For Packer, “The hard question isn’t whether America should try to enlarge the democratic order but how.” The role of critics of Bush should be “not to scoff at the idea of spreading freedom but to take it seriously—to hold him to his own talk.” In short, with Packer we are dealing not with a “cynical” apologetics for a power grab, but with a muddled apologetics that can’t get its lines straight and can’t face up to serious political or historical analysis and evidence. Again, that the New York Times and New Yorker can swallow such tripe tells us a lot about the political culture (Packer has had 30 bylined items in the New York Times , 26 in the New Yorker ). 

Ignatieff and Packer are surely not alone.
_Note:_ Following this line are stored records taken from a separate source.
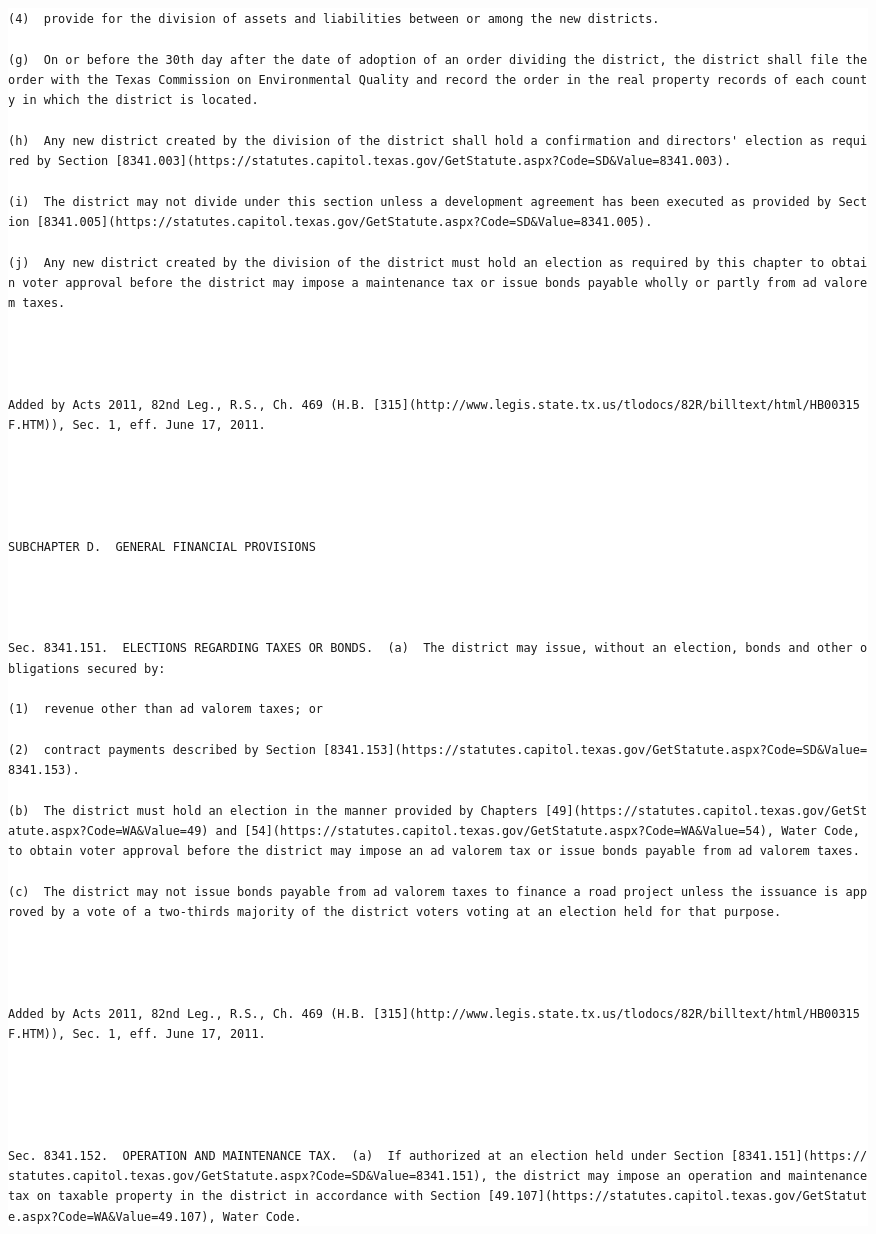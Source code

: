     (4)  provide for the division of assets and liabilities between or among the new districts.
    
    (g)  On or before the 30th day after the date of adoption of an order dividing the district, the district shall file the order with the Texas Commission on Environmental Quality and record the order in the real property records of each county in which the district is located.
    
    (h)  Any new district created by the division of the district shall hold a confirmation and directors' election as required by Section [8341.003](https://statutes.capitol.texas.gov/GetStatute.aspx?Code=SD&Value=8341.003).
    
    (i)  The district may not divide under this section unless a development agreement has been executed as provided by Section [8341.005](https://statutes.capitol.texas.gov/GetStatute.aspx?Code=SD&Value=8341.005).
    
    (j)  Any new district created by the division of the district must hold an election as required by this chapter to obtain voter approval before the district may impose a maintenance tax or issue bonds payable wholly or partly from ad valorem taxes.
    
    
    
    
    Added by Acts 2011, 82nd Leg., R.S., Ch. 469 (H.B. [315](http://www.legis.state.tx.us/tlodocs/82R/billtext/html/HB00315F.HTM)), Sec. 1, eff. June 17, 2011.
    
    
    
    
    
    SUBCHAPTER D.  GENERAL FINANCIAL PROVISIONS
    
      
    
    
    Sec. 8341.151.  ELECTIONS REGARDING TAXES OR BONDS.  (a)  The district may issue, without an election, bonds and other obligations secured by:
    
    (1)  revenue other than ad valorem taxes; or
    
    (2)  contract payments described by Section [8341.153](https://statutes.capitol.texas.gov/GetStatute.aspx?Code=SD&Value=8341.153).
    
    (b)  The district must hold an election in the manner provided by Chapters [49](https://statutes.capitol.texas.gov/GetStatute.aspx?Code=WA&Value=49) and [54](https://statutes.capitol.texas.gov/GetStatute.aspx?Code=WA&Value=54), Water Code, to obtain voter approval before the district may impose an ad valorem tax or issue bonds payable from ad valorem taxes.
    
    (c)  The district may not issue bonds payable from ad valorem taxes to finance a road project unless the issuance is approved by a vote of a two-thirds majority of the district voters voting at an election held for that purpose.
    
    
    
    
    Added by Acts 2011, 82nd Leg., R.S., Ch. 469 (H.B. [315](http://www.legis.state.tx.us/tlodocs/82R/billtext/html/HB00315F.HTM)), Sec. 1, eff. June 17, 2011.
    
    
    
    
    
    Sec. 8341.152.  OPERATION AND MAINTENANCE TAX.  (a)  If authorized at an election held under Section [8341.151](https://statutes.capitol.texas.gov/GetStatute.aspx?Code=SD&Value=8341.151), the district may impose an operation and maintenance tax on taxable property in the district in accordance with Section [49.107](https://statutes.capitol.texas.gov/GetStatute.aspx?Code=WA&Value=49.107), Water Code.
The notion that democracy is the Bush objective in Iraq pervades the New York Times and mainstream media in general, although for the most part it is just taken as a premise, without the padding, windbaggery, contradictions, and evasions that make Ignatieff’s and Packer’s treatment of the issue look so foolish. Of course, the right wing takes the democracy objective as obvious. Robert Kagan even puts it sarcastically—“America support democracy, how novel” ( Financial Times , December 6, 2006)—and Andrew Sullivan states that the neoconservatives “fought a war to construct a democratic polity in Iraq” ( Sunday Times [London], July 23, 2006). It is standard procedure across the board: Stanley Hoffmann speaks of civilian leaders in the Pentagon with “hopes for building a democracy in Iraq that would somehow serve as a model for other governments in the Middle East” (“Out of Iraq,” New York Review of Books , October 21, 2004) and Orlando Patterson writes a long commentary piece in the New York Times to show “the folly of forcing freedom on those who don’t want it” (“God’s Gift?” December 19, 2006), with no attempt whatsoever to show that the forcing of “freedom” was a real objective or that those benighted Iraqis wouldn’t want it if it was really an offer. 
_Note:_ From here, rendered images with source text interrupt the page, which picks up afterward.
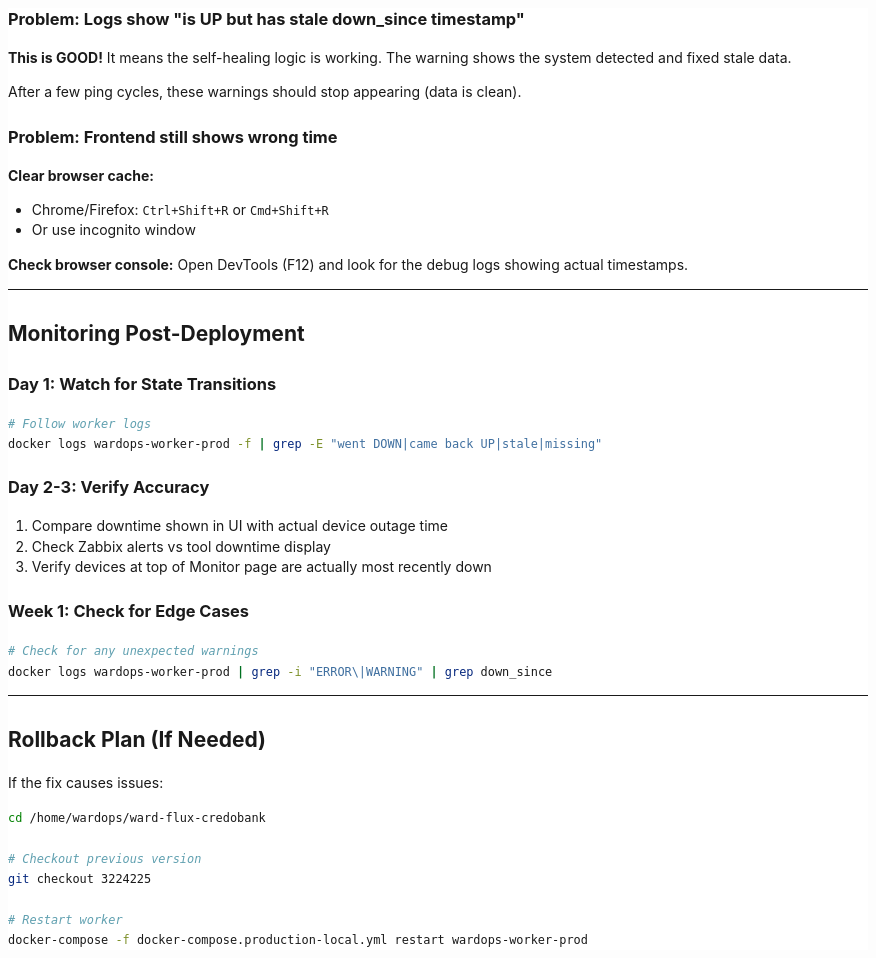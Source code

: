 ### Problem: Logs show "is UP but has stale down_since timestamp"

**This is GOOD!** It means the self-healing logic is working. The warning shows the system detected and fixed stale data.

After a few ping cycles, these warnings should stop appearing (data is clean).

### Problem: Frontend still shows wrong time

**Clear browser cache:**
- Chrome/Firefox: `Ctrl+Shift+R` or `Cmd+Shift+R`
- Or use incognito window

**Check browser console:**
Open DevTools (F12) and look for the debug logs showing actual timestamps.

---

## Monitoring Post-Deployment

### Day 1: Watch for State Transitions

```bash
# Follow worker logs
docker logs wardops-worker-prod -f | grep -E "went DOWN|came back UP|stale|missing"
```

### Day 2-3: Verify Accuracy

1. Compare downtime shown in UI with actual device outage time
2. Check Zabbix alerts vs tool downtime display
3. Verify devices at top of Monitor page are actually most recently down

### Week 1: Check for Edge Cases

```bash
# Check for any unexpected warnings
docker logs wardops-worker-prod | grep -i "ERROR\|WARNING" | grep down_since
```

---

## Rollback Plan (If Needed)

If the fix causes issues:

```bash
cd /home/wardops/ward-flux-credobank

# Checkout previous version
git checkout 3224225

# Restart worker
docker-compose -f docker-compose.production-local.yml restart wardops-worker-prod
```
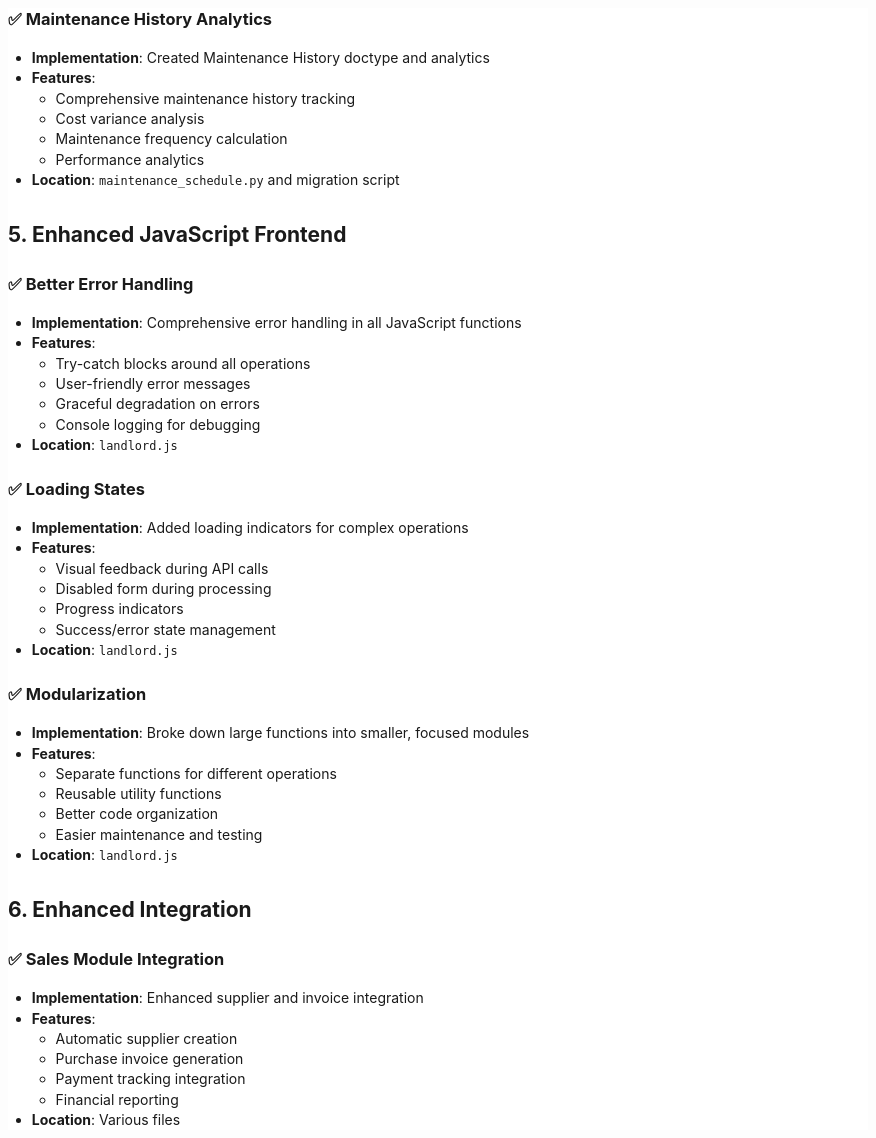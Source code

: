 ### ✅ Maintenance History Analytics
- **Implementation**: Created Maintenance History doctype and analytics
- **Features**:
  - Comprehensive maintenance history tracking
  - Cost variance analysis
  - Maintenance frequency calculation
  - Performance analytics
- **Location**: `maintenance_schedule.py` and migration script

## 5. Enhanced JavaScript Frontend

### ✅ Better Error Handling
- **Implementation**: Comprehensive error handling in all JavaScript functions
- **Features**:
  - Try-catch blocks around all operations
  - User-friendly error messages
  - Graceful degradation on errors
  - Console logging for debugging
- **Location**: `landlord.js`

### ✅ Loading States
- **Implementation**: Added loading indicators for complex operations
- **Features**:
  - Visual feedback during API calls
  - Disabled form during processing
  - Progress indicators
  - Success/error state management
- **Location**: `landlord.js`

### ✅ Modularization
- **Implementation**: Broke down large functions into smaller, focused modules
- **Features**:
  - Separate functions for different operations
  - Reusable utility functions
  - Better code organization
  - Easier maintenance and testing
- **Location**: `landlord.js`

## 6. Enhanced Integration

### ✅ Sales Module Integration
- **Implementation**: Enhanced supplier and invoice integration
- **Features**:
  - Automatic supplier creation
  - Purchase invoice generation
  - Payment tracking integration
  - Financial reporting
- **Location**: Various files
Of course Thomas Friedman swallows this as a premise, finding that “the post-9/11 democracy experiment in the Arab-Muslim world is being hijacked” (“The Kidnapping of Democracy,” NYT , July 14, 2006), and the Times editors regularly invoke the democracy objective: “Washington” is always aiming “to build a peaceful, democratic and unified Iraq that could survive without American troops” (ed., “The Road Ahead in Iraq,” October 26, 2006), and Times reporters regularly accept that Iraq has a “functioning democracy” and a “democratically elected government” that is threatened and may not survive (Michael Wines, “Democracy Has to Start Somewhere,” NYT , February 6, 2005; Michael Gordon, “Bombs Aimed at G.I.’s in Iraq Are Increasing,” NYT , August 16, 2006). But throughout the media there is that “push for democracy” (Paul Richter, “Mideast Allies near a state of panic,” Los Angeles Times , December 3, 2006); that “high-profile push for democracy” (David Morgan, “U.S. seen retreating from democracy push,” Reuters, October 12, 2006). 
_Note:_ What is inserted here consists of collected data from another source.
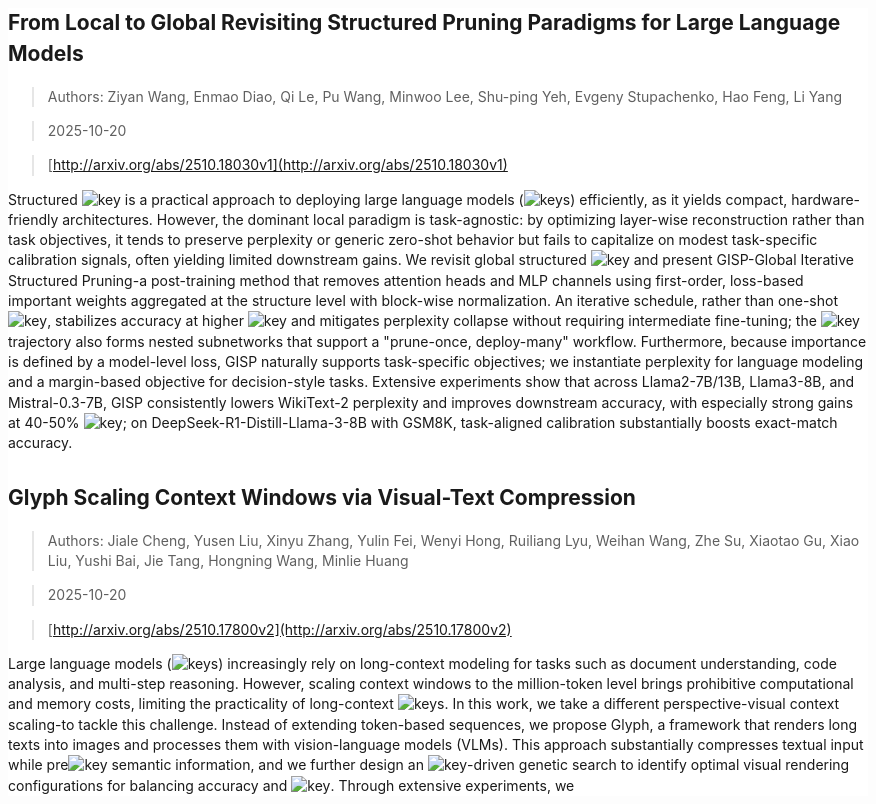 
## From Local to Global Revisiting Structured Pruning Paradigms for Large Language Models

>Authors: Ziyan Wang, Enmao Diao, Qi Le, Pu Wang, Minwoo Lee, Shu-ping Yeh, Evgeny Stupachenko, Hao Feng, Li Yang

>2025-10-20

> [http://arxiv.org/abs/2510.18030v1](http://arxiv.org/abs/2510.18030v1)

Structured ![key](https://img.shields.io/badge/pruning-F08080) is a practical approach to deploying large language models
(![key](https://img.shields.io/badge/LLM-FF8C00)s) efficiently, as it yields compact, hardware-friendly architectures.
However, the dominant local paradigm is task-agnostic: by optimizing layer-wise
reconstruction rather than task objectives, it tends to preserve perplexity or
generic zero-shot behavior but fails to capitalize on modest task-specific
calibration signals, often yielding limited downstream gains. We revisit global
structured ![key](https://img.shields.io/badge/pruning-F08080) and present GISP-Global Iterative Structured Pruning-a
post-training method that removes attention heads and MLP channels using
first-order, loss-based important weights aggregated at the structure level
with block-wise normalization. An iterative schedule, rather than one-shot
![key](https://img.shields.io/badge/pruning-F08080), stabilizes accuracy at higher ![key](https://img.shields.io/badge/sparsity-F08080) and mitigates perplexity
collapse without requiring intermediate fine-tuning; the ![key](https://img.shields.io/badge/pruning-F08080) trajectory
also forms nested subnetworks that support a "prune-once, deploy-many"
workflow. Furthermore, because importance is defined by a model-level loss,
GISP naturally supports task-specific objectives; we instantiate perplexity for
language modeling and a margin-based objective for decision-style tasks.
Extensive experiments show that across Llama2-7B/13B, Llama3-8B, and
Mistral-0.3-7B, GISP consistently lowers WikiText-2 perplexity and improves
downstream accuracy, with especially strong gains at 40-50% ![key](https://img.shields.io/badge/sparsity-F08080); on
DeepSeek-R1-Distill-Llama-3-8B with GSM8K, task-aligned calibration
substantially boosts exact-match accuracy.


## Glyph Scaling Context Windows via Visual-Text Compression

>Authors: Jiale Cheng, Yusen Liu, Xinyu Zhang, Yulin Fei, Wenyi Hong, Ruiliang Lyu, Weihan Wang, Zhe Su, Xiaotao Gu, Xiao Liu, Yushi Bai, Jie Tang, Hongning Wang, Minlie Huang

>2025-10-20

> [http://arxiv.org/abs/2510.17800v2](http://arxiv.org/abs/2510.17800v2)

Large language models (![key](https://img.shields.io/badge/LLM-FF8C00)s) increasingly rely on long-context modeling for
tasks such as document understanding, code analysis, and multi-step reasoning.
However, scaling context windows to the million-token level brings prohibitive
computational and memory costs, limiting the practicality of long-context ![key](https://img.shields.io/badge/LLM-FF8C00)s.
In this work, we take a different perspective-visual context scaling-to tackle
this challenge. Instead of extending token-based sequences, we propose Glyph, a
framework that renders long texts into images and processes them with
vision-language models (VLMs). This approach substantially compresses textual
input while pre![key](https://img.shields.io/badge/serving-FF8C00) semantic information, and we further design an
![key](https://img.shields.io/badge/LLM-FF8C00)-driven genetic search to identify optimal visual rendering configurations
for balancing accuracy and ![key](https://img.shields.io/badge/compression-FF8C00). Through extensive experiments, we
This premise is attached to what passes for criticism (as with Hoffmann and Patterson) and mainstream editorialists and writers take the democracy objective as an established truth and criticize Bush only for mismanaging the occupation. Not for the invasion itself, as an illegal act of aggression, but only for messing up afterwards. Thus on two of the three main issues, the Times and media in general flunk the test of substantive objectivity. For a U.S. target, an act of aggression will be called aggression and will be condemned as immoral and illegal, but not the U.S. attack on Iraq. While the Times and U.S. media in general would never allow a target country’s claim of a purely benevolent objective in a cross-border attack to be taken at face value, they do that with Bush’s claim, in the Ignatieff and Packer mode—their leader says it, therefore it must be true.  


Edward S. Herman is an economist, media critic, and author of numerous articles and books, including Triumph of the Market (South End Press).